(Cherbourg, 1915 – Paris, 1980)
Literary critic, essayist, sociologist and philosopher, graduate in classical languages from the Sorbonne University. He was one of the main representatives of the new criticism or structuralist criticism. In 1946 he began to collaborate in Combat, a left-wing newspaper, founded the magazine Théâtre Populaire and directed the Practical School of Higher Studies. He worked as a researcher in lexicology and sociology at the National Center for Scientific Research in Paris.

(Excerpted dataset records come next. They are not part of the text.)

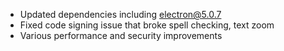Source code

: * Updated dependencies including electron@5.0.7
* Fixed code signing issue that broke spell checking, text zoom
* Various performance and security improvements
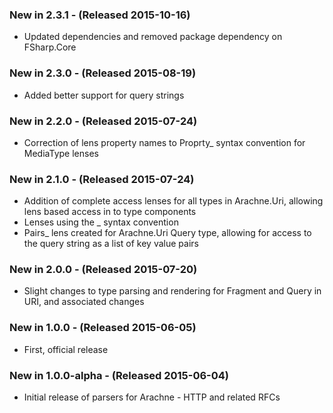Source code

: ### New in 2.3.1 - (Released 2015-10-16)
* Updated dependencies and removed package dependency on FSharp.Core

### New in 2.3.0 - (Released 2015-08-19)
* Added better support for query strings

### New in 2.2.0 - (Released 2015-07-24)
* Correction of lens property names to Proprty_ syntax convention for MediaType lenses

### New in 2.1.0 - (Released 2015-07-24)
* Addition of complete access lenses for all types in Arachne.Uri, allowing lens based access in to type components
* Lenses using the <Property>_ syntax convention
* Pairs_ lens created for Arachne.Uri Query type, allowing for access to the query string as a list of key value pairs

### New in 2.0.0 - (Released 2015-07-20)
* Slight changes to type parsing and rendering for Fragment and Query in URI, and associated changes

### New in 1.0.0 - (Released 2015-06-05)
* First, official release

### New in 1.0.0-alpha - (Released 2015-06-04)
* Initial release of parsers for Arachne - HTTP and related RFCs
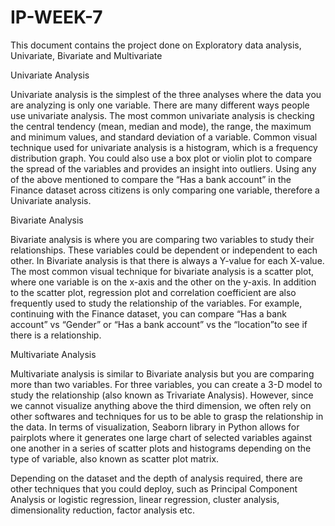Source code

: # IP-WEEK-7
This document contains the project done on Exploratory data analysis, Univariate, Bivariate and Multivariate

Univariate Analysis

Univariate analysis is the simplest of the three analyses where the data you are analyzing is only one variable. There are many different ways people use univariate analysis. The most common univariate analysis is checking the central tendency (mean, median and mode), the range, the maximum and minimum values, and standard deviation of a variable.
Common visual technique used for univariate analysis is a histogram, which is a frequency distribution graph. You could also use a box plot or violin plot to compare the spread of the variables and provides an insight into outliers. Using any of the above mentioned to compare the “Has a bank account” in the Finance dataset across citizens is only comparing one variable, therefore a Univariate analysis.

Bivariate Analysis

Bivariate analysis is where you are comparing two variables to study their relationships. These variables could be dependent or independent to each other. In Bivariate analysis is that there is always a Y-value for each X-value.
The most common visual technique for bivariate analysis is a scatter plot, where one variable is on the x-axis and the other on the y-axis. In addition to the scatter plot, regression plot and correlation coefficient are also frequently used to study the relationship of the variables. For example, continuing with the Finance dataset, you can compare “Has a bank account” vs “Gender” or “Has a bank account” vs the “location”to see if there is a relationship.

Multivariate Analysis

Multivariate analysis is similar to Bivariate analysis but you are comparing more than two variables. For three variables, you can create a 3-D model to study the relationship (also known as Trivariate Analysis). However, since we cannot visualize anything above the third dimension, we often rely on other softwares and techniques for us to be able to grasp the relationship in the data.
In terms of visualization, Seaborn library in Python allows for pairplots where it generates one large chart of selected variables against one another in a series of scatter plots and histograms depending on the type of variable, also known as scatter plot matrix. 

Depending on the dataset and the depth of analysis required, there are other techniques that you could deploy, such as Principal Component Analysis or logistic regression, linear regression, cluster analysis, dimensionality reduction, factor analysis etc.
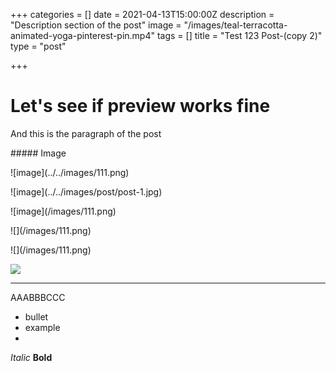 +++
categories = []
date = 2021-04-13T15:00:00Z
description = "Description section of the post"
image = "/images/teal-terracotta-animated-yoga-pinterest-pin.mp4"
tags = []
title = "Test 123 Post-(copy 2)"
type = "post"

+++
# Let's see if preview works fine

And this is the paragraph of the post

\##### Image

!\[image\](../../images/111.png)

!\[image\](../../images/post/post-1.jpg)

!\[image\](/images/111.png)

!\[\](/images/111.png)

!\[\](/images/111.png)

![](/images/111.png)

<hr>

AAABBBCCC

* bullet
* example
* 

_Italic_
**Bold**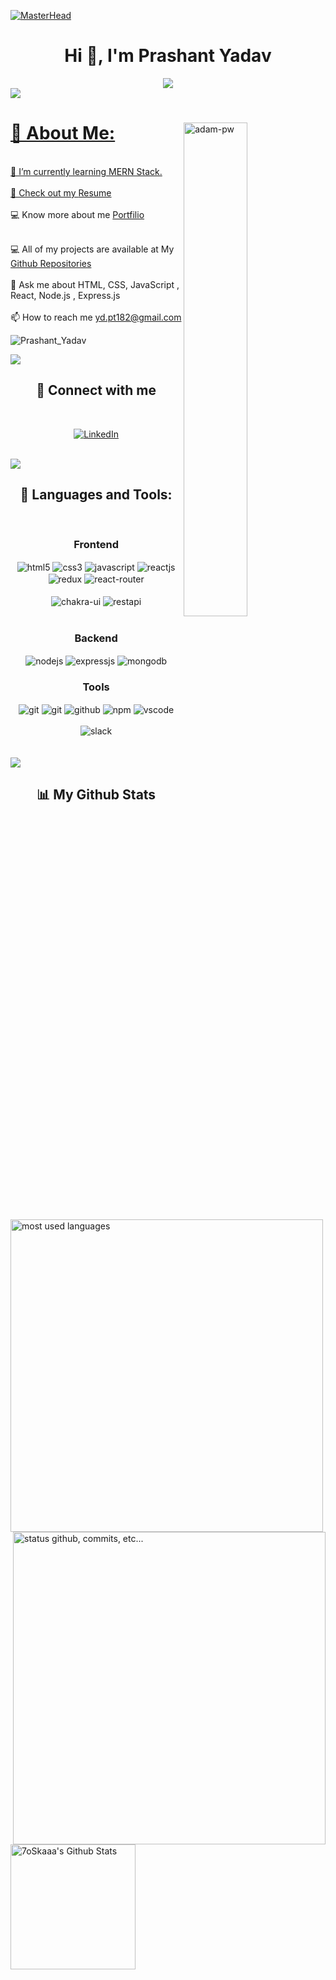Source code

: <!----------------------------------- Banner Section ------------------------------------>
[![MasterHead](https://camo.githubusercontent.com/ba9f3bd30647e352a3f5e1e45eb45c6ec7bad6155cd16aaedf4a426738da0ca5/68747470733a2f2f696e646f616e616c79746963612e636f6d2f7374617469632f696d616765732f62616e6e6572722e676966)](https://prashantgit7388.github.io)
<h1 align="center">Hi 👋, I'm Prashant Yadav</h1>
<p align="center">
  <a href="https://github.com/DenverCoder1/readme-typing-svg">
   <div align="center">
 <img src="https://readme-typing-svg.herokuapp.com/?lines=Aspiring+Full+Stack+Web+Developer;An+Ambitious;Life-Long+Learner&color=cyan&center=true" />
</div>

  <img src="https://raw.githubusercontent.com/andreasbm/readme/master/assets/lines/colored.png">

<p><img  align="right" src="https://github.com/Adam-pw/Adam-pw/blob/main/animation_500_kxa883sd.gif" alt="adam-pw" width="45%" /></p>

# 💫 About Me:


<br>🌱 I’m currently learning MERN Stack.<br>
<br>📄 Check out my [Resume](https://drive.google.com/file/d/1_UxYWbjSqUUXLKOuoqWWw_3-EXMsdU15/view?usp=share_link=download)<br>
<br>💻 Know more about me [Portfilio](https://prashantgit7388.github.io/) <br>

<br>💻 All of my projects are available at My [Github Repositories](https://github.com/PrashantGIT7388?tab=repositories)<br>
<br>💬 Ask me about HTML, CSS, JavaScript , React, Node.js , Express.js <br>
<br>📫 How to reach me yd.pt182@gmail.com<br>
<p align="left"> <img src="https://komarev.com/ghpvc/?username=PRASHANT-YADAV&label=Profile%20views&color=0e75b6&style=flat" alt="Prashant_Yadav" /> </p>
<img src="https://raw.githubusercontent.com/andreasbm/readme/master/assets/lines/colored.png">

<h2 align="center">📱 Connect with me</h2>
<br />
<p align="center">
      <a href="https://www.linkedin.com/in/prashant-yadav-694230240/" target="_blank">
     <img src="https://img.shields.io/badge/LinkedIn-0077B5?style=for-the-badge&logo=linkedin&logoColor=white" align="center" alt="LinkedIn"> </a>
</p>
<br />

<img src="https://raw.githubusercontent.com/andreasbm/readme/master/assets/lines/colored.png">

<br/>

<h2 align="center">🚀 Languages and Tools:</h2>
<br/>
<div align="center">
 
 <div align="center"><h3 align="center">Frontend</h3>
<img src="https://img.shields.io/badge/html5-%23E34F26.svg?style=for-the-badge&logo=html5&logoColor=white" align="center" alt="html5">
<img src = "https://img.shields.io/badge/css3-%231572B6.svg?style=for-the-badge&logo=css3&logoColor=white" align="center" alt="css3">
<img src ="https://img.shields.io/badge/javascript-%23323330.svg?style=for-the-badge&logo=javascript&logoColor=%23F7DF1E" align="center" alt="javascript">
<img src="https://img.shields.io/badge/React-20232A?style=for-the-badge&logo=react&logoColor=61DAFB"  align="center" alt="reactjs" />
<img src="https://img.shields.io/badge/Redux-593D88?style=for-the-badge&logo=redux&logoColor=white"  align="center" alt="redux" />

 <img src="https://img.shields.io/badge/React_Router-CA4245?style=for-the-badge&logo=react-router&logoColor=white"  align="center" alt="react-router" />
<br/>
<br/>
  <img src = "https://img.shields.io/badge/chakra ui-%234ED1C5.svg?style=for-the-badge&logo=chakraui&logoColor=white" align="center" alt="chakra-ui"/>
  <img src="https://img.shields.io/badge/rest api-%23000000.svg?style=for-the-badge&logo=flask&logoColor=white" align="center" alt="restapi"/>
   
</div>
 <br/>
  <div align="center"><h3 align="center">Backend</h3> 
<img src="https://img.shields.io/badge/Node.js-339933?style=for-the-badge&logo=nodedotjs&logoColor=white" align="center" alt="nodejs" />
<img src="https://img.shields.io/badge/Express.js-000000?style=for-the-badge&logo=express&logoColor=white" align="center" alt="expressjs"/>
<img src="https://img.shields.io/badge/MongoDB-4EA94B?style=for-the-badge&logo=mongodb&logoColor=white" align="center" alt="mongodb"/>
 </div>
  
  <div align="center"><h3 align="center">Tools</h3> 

   <img src="https://img.shields.io/badge/netlify-%23000000.svg?style=for-the-badge&logo=netlify&logoColor=#00C7B7" align="center" alt="git"/>
   <img src="https://img.shields.io/badge/vercel-%23000000.svg?style=for-the-badge&logo=vercel&logoColor=whit" align="center" alt="git"/>
<img src="https://img.shields.io/badge/GitHub-100000?style=for-the-badge&logo=github&logoColor=white"  align="center" alt="github"/>

<img src = "https://img.shields.io/badge/NPM-%23000000.svg?style=for-the-badge&logo=npm&logoColor=white" align="center" alt="npm">
   <img src="https://img.shields.io/badge/Visual%20Studio-5C2D91.svg?style=for-the-badge&logo=visual-studio&logoColor=white"  align="center" alt="vscode"/>
   <br/>
<br/>
   <img src="https://img.shields.io/badge/Slack-4A154B?style=for-the-badge&logo=slack&logoColor=white" align="center" alt="slack"/>
 </div>
</div>

<br/>
<br/>
  


<img width="full" src="https://raw.githubusercontent.com/andreasbm/readme/master/assets/lines/colored.png">

<h2 align="center">📊 My Github Stats</h2>
   



<p align="">
   
 <img align="left" alt="most used languages" width="500px" src="https://github-readme-stats.vercel.app/api/top-langs/?username=PRASHANT-YADAV&count_private=true&theme=algolia&bg_color=0,000000,130F40&layout=compact&border_radius=8&langs_count=20&hide=hack,swift,kotlin,objective-c"/>

    
  <img alt="status github, commits, etc..." width="500px" align="right" src="https://github-readme-streak-stats.herokuapp.com/?user=PRASHANT-YADAV&count_private=true&show_icons=true&custom_title=Github&theme=algolia&bg_color=0,000000,130F40&layout=compact&border_radius=8"/>
 

  
 <a href="https://github.com/anuraghazra/github-readme-stats"><img alt="7oSkaaa's Github Stats" align="left" src="https://github-readme-stats.vercel.app/api?username=PRASHANT-YADAV&show_icons=true&count_private=true&theme=algolia&bg_color=0,000000,130F40&layout=compact&border_radius=10" height="200px"/></a>
</p>






<!--   <a><img alt="Prashant Activity Graph" src="https://github-readme-activity-graph.cyclic.app/graph?username=PRASHANT-YADAV&theme=react-dark&hide_border=true" /></a> -->


<!---
PRASHANT-YADAV/PRASHANT-YADAV is a ✨ special ✨ repository because its `README.md` (this file) appears on your GitHub profile.
You can click the Preview link to take a look at your changes.
--->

In 1962 he was appointed director of studies at the Practical School of Higher Studies, and was appointed professor of Literary Semiology at the Collège de France in 1976. In the early seventies he proposed, together with Julia Kristeva, Phillipe Sollers, Jacques Derrida and Jacques Lacan, founded a new science, semiology, to study the nature, production and interpretation of social signs through the analysis of texts. He received the title of Chevalier des Palmes Académiques. In addition to literary criticism, he wrote about music, art, cinema and photography. In his first book, The Zero Degree of Writing (1953), he analyzed the historical condition of literary language and delimited the concepts of language, style and writing. In Michelet for himself (1954) he made a critical reconstruction of the figure of the historian Jules Michelet (1798-1874). A compilation of 53 articles initially published in the magazine Les Lettres Nouvelles, between 1954 and 1956, was later transformed into Mythologies (1957), one of his most famous books, in which he systematically considered, in block, "that kind of monster which is the petite bourgeoisie", to understand its ideological abuses. In 1964, the Critical Essays appeared, in which he took into consideration the salient points of the most vivid literary theme in France, fully facing, in a critical confrontation with structuralism, the problem of the meaning of the literary work. In 1977, Fragments of a Loving Discourse was published, an essay-novel in which, through fragments, allusions and quotes, Barthes reflects on the "extreme loneliness" of an impossible speech. His last works are The Camera Lucida (La chambre claire, 1980) and, published posthumously, The Obvious and the Obtuso (L'obvie et l'obtus, 1982).